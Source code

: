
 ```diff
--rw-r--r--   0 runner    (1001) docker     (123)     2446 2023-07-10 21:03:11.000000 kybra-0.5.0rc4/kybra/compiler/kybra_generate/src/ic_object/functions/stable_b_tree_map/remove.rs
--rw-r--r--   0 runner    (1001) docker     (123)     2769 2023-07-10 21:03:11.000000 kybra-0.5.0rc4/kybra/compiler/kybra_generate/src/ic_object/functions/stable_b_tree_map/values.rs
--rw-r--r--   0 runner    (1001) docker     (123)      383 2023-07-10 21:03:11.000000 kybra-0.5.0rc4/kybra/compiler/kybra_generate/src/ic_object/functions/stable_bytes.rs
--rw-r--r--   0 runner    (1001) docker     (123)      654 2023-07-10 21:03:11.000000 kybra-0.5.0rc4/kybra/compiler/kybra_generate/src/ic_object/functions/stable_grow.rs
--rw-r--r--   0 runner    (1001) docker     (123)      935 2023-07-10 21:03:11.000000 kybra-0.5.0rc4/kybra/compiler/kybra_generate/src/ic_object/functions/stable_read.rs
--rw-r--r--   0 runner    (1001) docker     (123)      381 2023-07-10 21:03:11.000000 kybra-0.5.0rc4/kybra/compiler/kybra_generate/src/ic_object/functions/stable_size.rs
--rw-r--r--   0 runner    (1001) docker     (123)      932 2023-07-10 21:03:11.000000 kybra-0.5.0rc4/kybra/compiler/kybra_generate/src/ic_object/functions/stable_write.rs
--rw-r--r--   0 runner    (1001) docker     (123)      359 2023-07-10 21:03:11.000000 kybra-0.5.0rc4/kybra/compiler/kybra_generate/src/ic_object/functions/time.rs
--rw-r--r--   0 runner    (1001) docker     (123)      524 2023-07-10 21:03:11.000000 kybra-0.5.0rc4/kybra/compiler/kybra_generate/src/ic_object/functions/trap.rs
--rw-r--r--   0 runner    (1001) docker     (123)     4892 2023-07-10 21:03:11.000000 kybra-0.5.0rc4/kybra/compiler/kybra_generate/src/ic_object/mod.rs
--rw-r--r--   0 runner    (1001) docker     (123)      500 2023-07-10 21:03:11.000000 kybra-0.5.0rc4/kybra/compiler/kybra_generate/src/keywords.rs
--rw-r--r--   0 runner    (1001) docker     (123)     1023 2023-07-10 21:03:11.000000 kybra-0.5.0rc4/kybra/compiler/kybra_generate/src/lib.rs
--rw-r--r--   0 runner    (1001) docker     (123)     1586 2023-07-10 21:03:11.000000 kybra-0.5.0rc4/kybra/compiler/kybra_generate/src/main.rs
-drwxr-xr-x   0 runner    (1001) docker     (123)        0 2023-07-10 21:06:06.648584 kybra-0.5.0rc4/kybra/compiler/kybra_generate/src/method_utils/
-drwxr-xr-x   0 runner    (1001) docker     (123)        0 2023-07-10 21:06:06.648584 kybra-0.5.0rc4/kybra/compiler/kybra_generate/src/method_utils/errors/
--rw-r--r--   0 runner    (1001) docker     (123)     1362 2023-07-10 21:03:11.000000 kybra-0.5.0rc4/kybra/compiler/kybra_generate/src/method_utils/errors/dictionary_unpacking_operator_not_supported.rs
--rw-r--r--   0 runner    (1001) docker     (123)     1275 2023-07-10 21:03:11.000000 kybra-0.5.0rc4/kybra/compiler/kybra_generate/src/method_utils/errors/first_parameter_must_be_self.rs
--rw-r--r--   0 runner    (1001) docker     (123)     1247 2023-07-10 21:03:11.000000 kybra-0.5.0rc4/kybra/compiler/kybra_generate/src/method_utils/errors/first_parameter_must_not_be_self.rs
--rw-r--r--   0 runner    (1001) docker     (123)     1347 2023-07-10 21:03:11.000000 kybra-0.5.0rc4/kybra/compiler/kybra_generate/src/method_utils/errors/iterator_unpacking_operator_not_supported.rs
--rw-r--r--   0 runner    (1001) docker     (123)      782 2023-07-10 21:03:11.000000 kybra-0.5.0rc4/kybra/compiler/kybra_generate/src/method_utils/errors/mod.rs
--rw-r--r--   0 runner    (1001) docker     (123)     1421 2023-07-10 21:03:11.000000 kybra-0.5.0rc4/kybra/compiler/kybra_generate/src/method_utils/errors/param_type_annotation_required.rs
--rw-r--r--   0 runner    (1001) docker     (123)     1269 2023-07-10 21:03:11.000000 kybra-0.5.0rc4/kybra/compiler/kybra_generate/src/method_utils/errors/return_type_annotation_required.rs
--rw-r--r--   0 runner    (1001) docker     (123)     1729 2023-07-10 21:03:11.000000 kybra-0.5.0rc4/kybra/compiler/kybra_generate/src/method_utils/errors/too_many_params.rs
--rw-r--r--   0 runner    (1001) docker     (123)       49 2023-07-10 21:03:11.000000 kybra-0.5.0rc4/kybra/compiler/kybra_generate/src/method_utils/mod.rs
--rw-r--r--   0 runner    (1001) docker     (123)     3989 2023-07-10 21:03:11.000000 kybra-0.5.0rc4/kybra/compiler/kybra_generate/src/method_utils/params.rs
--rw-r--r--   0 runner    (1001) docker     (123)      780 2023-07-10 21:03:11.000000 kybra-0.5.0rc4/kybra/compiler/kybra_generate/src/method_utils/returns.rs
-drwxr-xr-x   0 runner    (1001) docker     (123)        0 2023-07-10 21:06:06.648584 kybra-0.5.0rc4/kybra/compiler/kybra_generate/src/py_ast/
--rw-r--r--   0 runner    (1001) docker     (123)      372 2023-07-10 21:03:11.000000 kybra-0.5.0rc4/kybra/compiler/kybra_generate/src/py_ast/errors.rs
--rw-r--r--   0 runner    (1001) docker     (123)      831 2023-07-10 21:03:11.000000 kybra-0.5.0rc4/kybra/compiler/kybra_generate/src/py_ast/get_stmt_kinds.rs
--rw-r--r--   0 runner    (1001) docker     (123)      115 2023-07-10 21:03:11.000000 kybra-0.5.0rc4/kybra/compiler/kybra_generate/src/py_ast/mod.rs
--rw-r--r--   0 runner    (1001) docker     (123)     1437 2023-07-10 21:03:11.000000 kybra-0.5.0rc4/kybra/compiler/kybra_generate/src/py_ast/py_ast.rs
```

========

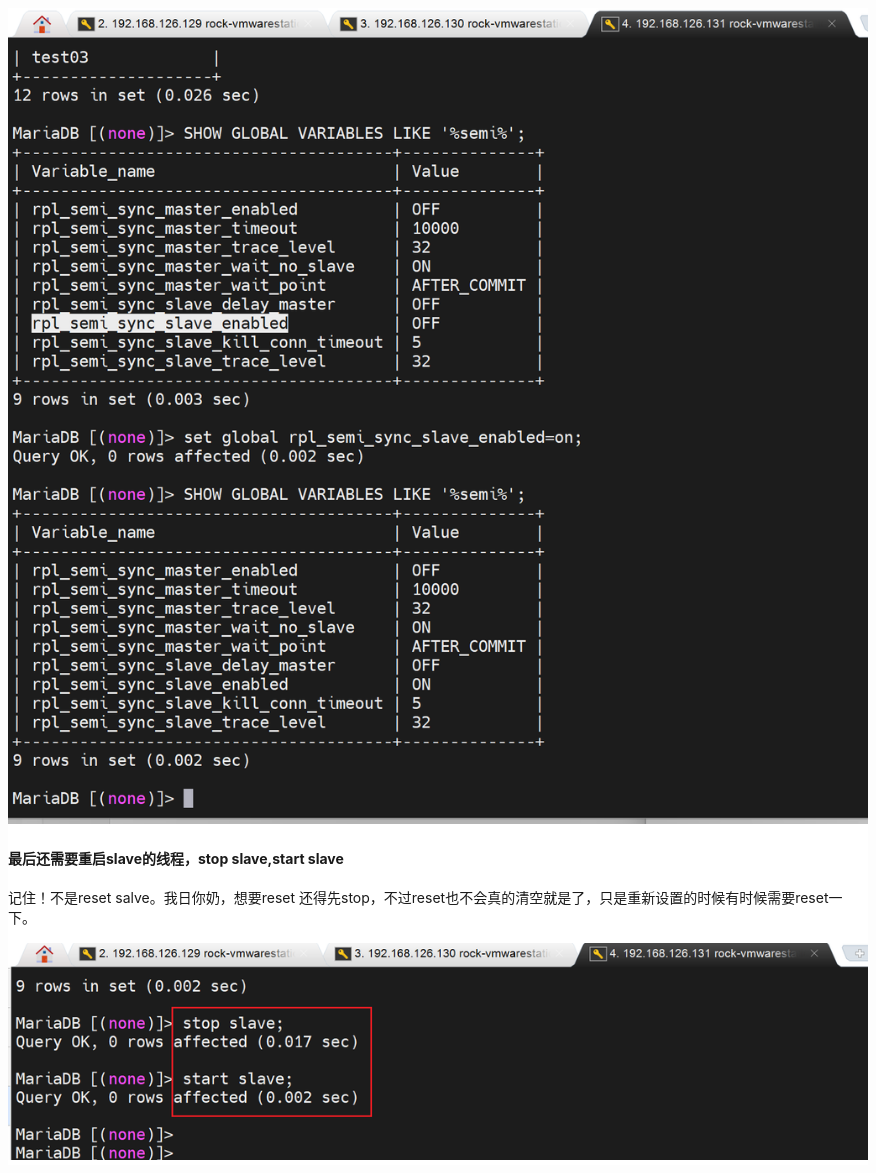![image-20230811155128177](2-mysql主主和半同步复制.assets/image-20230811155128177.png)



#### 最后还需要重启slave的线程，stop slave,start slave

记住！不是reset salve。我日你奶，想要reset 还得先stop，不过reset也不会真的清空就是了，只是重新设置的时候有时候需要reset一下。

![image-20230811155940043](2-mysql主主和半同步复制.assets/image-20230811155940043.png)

========

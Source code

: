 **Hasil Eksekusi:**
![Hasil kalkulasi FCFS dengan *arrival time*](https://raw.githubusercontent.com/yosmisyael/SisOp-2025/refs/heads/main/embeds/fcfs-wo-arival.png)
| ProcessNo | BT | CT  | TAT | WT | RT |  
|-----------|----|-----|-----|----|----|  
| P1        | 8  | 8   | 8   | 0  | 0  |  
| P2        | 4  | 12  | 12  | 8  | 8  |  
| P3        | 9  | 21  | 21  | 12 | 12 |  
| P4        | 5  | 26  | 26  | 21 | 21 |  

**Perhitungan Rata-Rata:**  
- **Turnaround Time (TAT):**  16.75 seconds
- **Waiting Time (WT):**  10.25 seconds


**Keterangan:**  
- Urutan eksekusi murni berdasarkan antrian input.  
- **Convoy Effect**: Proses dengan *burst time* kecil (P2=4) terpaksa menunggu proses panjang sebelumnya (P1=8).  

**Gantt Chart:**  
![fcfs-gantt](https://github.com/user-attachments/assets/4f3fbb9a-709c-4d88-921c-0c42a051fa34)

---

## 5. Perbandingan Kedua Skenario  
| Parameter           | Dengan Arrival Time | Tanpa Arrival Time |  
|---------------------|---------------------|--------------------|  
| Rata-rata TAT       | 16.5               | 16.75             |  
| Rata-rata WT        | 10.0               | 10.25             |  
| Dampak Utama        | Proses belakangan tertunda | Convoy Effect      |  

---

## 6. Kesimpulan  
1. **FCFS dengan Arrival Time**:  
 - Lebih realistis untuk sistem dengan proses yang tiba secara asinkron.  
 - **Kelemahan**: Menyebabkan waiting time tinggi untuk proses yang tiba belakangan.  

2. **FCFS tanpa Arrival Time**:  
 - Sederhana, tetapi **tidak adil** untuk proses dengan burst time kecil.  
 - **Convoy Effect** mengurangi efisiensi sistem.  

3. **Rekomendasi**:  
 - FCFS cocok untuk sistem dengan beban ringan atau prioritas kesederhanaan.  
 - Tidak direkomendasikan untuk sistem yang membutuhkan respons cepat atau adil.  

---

========

YOUR INSTRUCTIONS
The required output is a copy of each line in the records where the string "Effect" occurs.

TASK RESULT
- **Convoy Effect**: Proses dengan *burst time* kecil (P2=4) terpaksa menunggu proses panjang sebelumnya (P1=8).  
| Dampak Utama        | Proses belakangan tertunda | Convoy Effect      |  
 - **Convoy Effect** mengurangi efisiensi sistem.  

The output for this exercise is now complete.